------ Exercise materials ------
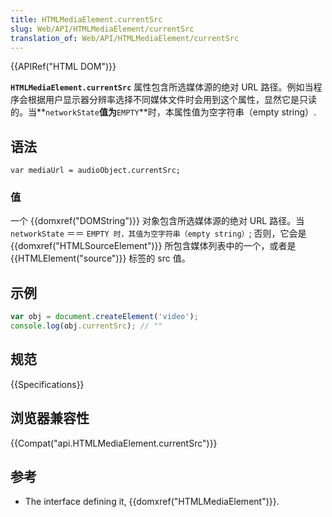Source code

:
 ```yaml
---
title: HTMLMediaElement.currentSrc
slug: Web/API/HTMLMediaElement/currentSrc
translation_of: Web/API/HTMLMediaElement/currentSrc
---
```

{{APIRef("HTML DOM")}}

**`HTMLMediaElement.currentSrc`** 属性包含所选媒体源的绝对 URL 路径。例如当程序会根据用户显示器分辨率选择不同媒体文件时会用到这个属性，显然它是只读的。当**`networkState`**值为**`EMPTY`**时，本属性值为空字符串（empty string）.

## 语法

```plain
var mediaUrl = audioObject.currentSrc;
```

### 值

一个 {{domxref("DOMString")}} 对象包含所选媒体源的绝对 URL 路径。当 `networkState` ＝＝ `EMPTY 时，其值为空字符串（empty string）`; 否则，它会是 {{domxref("HTMLSourceElement")}} 所包含媒体列表中的一个，或者是 {{HTMLElement("source")}} 标签的 src 值。

## 示例

```js
var obj = document.createElement('video');
console.log(obj.currentSrc); // ""
```

## 规范

{{Specifications}}

## 浏览器兼容性

{{Compat("api.HTMLMediaElement.currentSrc")}}

## 参考

- The interface defining it, {{domxref("HTMLMediaElement")}}.
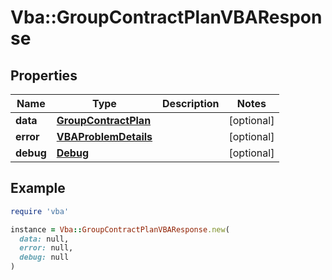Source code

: # Vba::GroupContractPlanVBAResponse

## Properties

| Name | Type | Description | Notes |
| ---- | ---- | ----------- | ----- |
| **data** | [**GroupContractPlan**](GroupContractPlan.md) |  | [optional] |
| **error** | [**VBAProblemDetails**](VBAProblemDetails.md) |  | [optional] |
| **debug** | [**Debug**](Debug.md) |  | [optional] |

## Example

```ruby
require 'vba'

instance = Vba::GroupContractPlanVBAResponse.new(
  data: null,
  error: null,
  debug: null
)
```

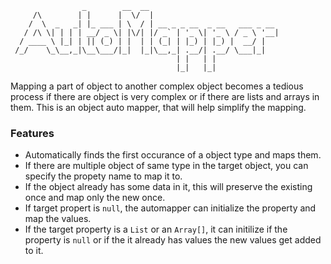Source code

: 
```
                _        __  __                             
     /\        | |      |  \/  |                            
    /  \  _   _| |_ ___ | \  / | __ _ _ __  _ __   ___ _ __ 
   / /\ \| | | | __/ _ \| |\/| |/ _` | '_ \| '_ \ / _ \ '__|
  / ____ \ |_| | || (_) | |  | | (_| | |_) | |_) |  __/ |   
 /_/    \_\__,_|\__\___/|_|  |_|\__,_| .__/| .__/ \___|_|   
                                     | |   | |              
                                     |_|   |_|              
```
Mapping a part of object to another complex object becomes a tedious process if there are object is very complex or if there are lists and arrays in them.
This is an object auto mapper, that will help simplify the mapping.

### Features
  * Automatically finds the first occurance of a object type and maps them.
  * If there are multiple object of same type in the target object, you can specify the propety name to map it to.
  * If the object already has some data in it, this will preserve the existing once and map only the new once.
  * If target propert is `null`, the automapper can initialize the property and map the values.
  * If the target property is a `List` or an `Array[]`, it can initilize if the property is `null` or if the it already has values the new values get added to it.

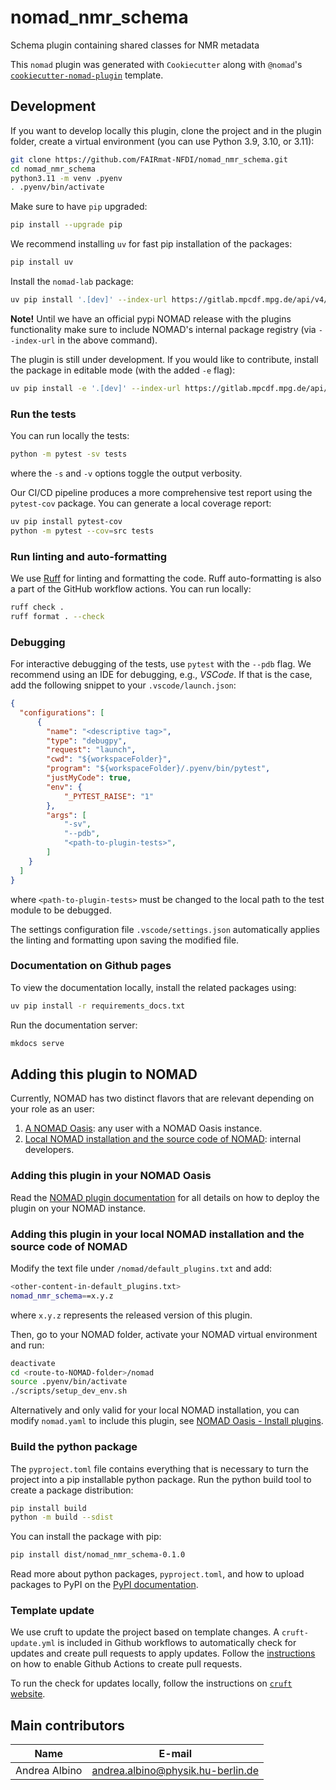 # nomad_nmr_schema

Schema plugin containing shared classes for NMR metadata

This `nomad` plugin was generated with `Cookiecutter` along with `@nomad`'s [`cookiecutter-nomad-plugin`](https://github.com/FAIRmat-NFDI/cookiecutter-nomad-plugin) template.


## Development

If you want to develop locally this plugin, clone the project and in the plugin folder, create a virtual environment (you can use Python 3.9, 3.10, or 3.11):
```sh
git clone https://github.com/FAIRmat-NFDI/nomad_nmr_schema.git
cd nomad_nmr_schema
python3.11 -m venv .pyenv
. .pyenv/bin/activate
```

Make sure to have `pip` upgraded:
```sh
pip install --upgrade pip
```

We recommend installing `uv` for fast pip installation of the packages:
```sh
pip install uv
```

Install the `nomad-lab` package:
```sh
uv pip install '.[dev]' --index-url https://gitlab.mpcdf.mpg.de/api/v4/projects/2187/packages/pypi/simple
```

**Note!**
Until we have an official pypi NOMAD release with the plugins functionality make
sure to include NOMAD's internal package registry (via `--index-url` in the above command).

The plugin is still under development. If you would like to contribute, install the package in editable mode (with the added `-e` flag):
```sh
uv pip install -e '.[dev]' --index-url https://gitlab.mpcdf.mpg.de/api/v4/projects/2187/packages/pypi/simple
```


### Run the tests

You can run locally the tests:
```sh
python -m pytest -sv tests
```

where the `-s` and `-v` options toggle the output verbosity.

Our CI/CD pipeline produces a more comprehensive test report using the `pytest-cov` package. You can generate a local coverage report:
```sh
uv pip install pytest-cov
python -m pytest --cov=src tests
```

### Run linting and auto-formatting

We use [Ruff](https://docs.astral.sh/ruff/) for linting and formatting the code. Ruff auto-formatting is also a part of the GitHub workflow actions. You can run locally:
```sh
ruff check .
ruff format . --check
```


### Debugging

For interactive debugging of the tests, use `pytest` with the `--pdb` flag. We recommend using an IDE for debugging, e.g., _VSCode_. If that is the case, add the following snippet to your `.vscode/launch.json`:
```json
{
  "configurations": [
      {
        "name": "<descriptive tag>",
        "type": "debugpy",
        "request": "launch",
        "cwd": "${workspaceFolder}",
        "program": "${workspaceFolder}/.pyenv/bin/pytest",
        "justMyCode": true,
        "env": {
            "_PYTEST_RAISE": "1"
        },
        "args": [
            "-sv",
            "--pdb",
            "<path-to-plugin-tests>",
        ]
    }
  ]
}
```

where `<path-to-plugin-tests>` must be changed to the local path to the test module to be debugged.

The settings configuration file `.vscode/settings.json` automatically applies the linting and formatting upon saving the modified file.


### Documentation on Github pages

To view the documentation locally, install the related packages using:
```sh
uv pip install -r requirements_docs.txt
```

Run the documentation server:
```sh
mkdocs serve
```


## Adding this plugin to NOMAD

Currently, NOMAD has two distinct flavors that are relevant depending on your role as an user:
1. [A NOMAD Oasis](#adding-this-plugin-in-your-nomad-oasis): any user with a NOMAD Oasis instance.
2. [Local NOMAD installation and the source code of NOMAD](#adding-this-plugin-in-your-local-nomad-installation-and-the-source-code-of-nomad): internal developers.

### Adding this plugin in your NOMAD Oasis

Read the [NOMAD plugin documentation](https://nomad-lab.eu/prod/v1/staging/docs/howto/oasis/plugins_install.html) for all details on how to deploy the plugin on your NOMAD instance.

### Adding this plugin in your local NOMAD installation and the source code of NOMAD

Modify the text file under `/nomad/default_plugins.txt` and add:
```sh
<other-content-in-default_plugins.txt>
nomad_nmr_schema==x.y.z
```
where `x.y.z` represents the released version of this plugin.

Then, go to your NOMAD folder, activate your NOMAD virtual environment and run:
```sh
deactivate
cd <route-to-NOMAD-folder>/nomad
source .pyenv/bin/activate
./scripts/setup_dev_env.sh
```

Alternatively and only valid for your local NOMAD installation, you can modify `nomad.yaml` to include this plugin, see [NOMAD Oasis - Install plugins](https://nomad-lab.eu/prod/v1/staging/docs/howto/oasis/plugins_install.html).


### Build the python package

The `pyproject.toml` file contains everything that is necessary to turn the project
into a pip installable python package. Run the python build tool to create a package distribution:

```sh
pip install build
python -m build --sdist
```

You can install the package with pip:

```sh
pip install dist/nomad_nmr_schema-0.1.0
```

Read more about python packages, `pyproject.toml`, and how to upload packages to PyPI
on the [PyPI documentation](https://packaging.python.org/en/latest/tutorials/packaging-projects/).


### Template update

We use cruft to update the project based on template changes. A `cruft-update.yml` is included in Github workflows to automatically check for updates and create pull requests to apply updates. Follow the [instructions](https://github.blog/changelog/2022-05-03-github-actions-prevent-github-actions-from-creating-and-approving-pull-requests/) on how to enable Github Actions to create pull requests. 

To run the check for updates locally, follow the instructions on [`cruft` website](https://cruft.github.io/cruft/#updating-a-project).


## Main contributors
| Name | E-mail     |
|------|------------|
| Andrea Albino | [andrea.albino@physik.hu-berlin.de](mailto:andrea.albino@physik.hu-berlin.de)

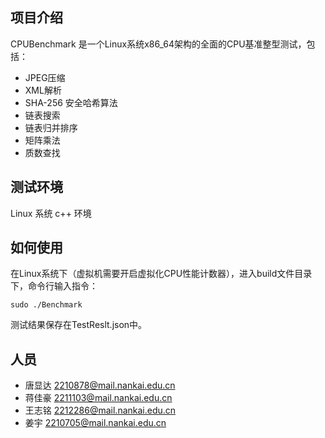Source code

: ## 项目介绍 ##

CPUBenchmark 是一个Linux系统x86_64架构的全面的CPU基准整型测试，包括：
* JPEG压缩
* XML解析
* SHA-256 安全哈希算法
* 链表搜索
* 链表归并排序
* 矩阵乘法
* 质数查找

## 测试环境 ##

Linux 系统 c++ 环境

## 如何使用 ##

在Linux系统下（虚拟机需要开启虚拟化CPU性能计数器），进入build文件目录下，命令行输入指令：

```
sudo ./Benchmark
```

测试结果保存在TestReslt.json中。

## 人员 ##

* 唐显达 2210878@mail.nankai.edu.cn
* 蒋佳豪 2211103@mail.nankai.edu.cn
* 王志铭 2212286@mail.nankai.edu.cn
* 姜宇 2210705@mail.nankai.edu.cn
------
Working from the listing, state how many lines include "projects". The reply must be that number alone.

3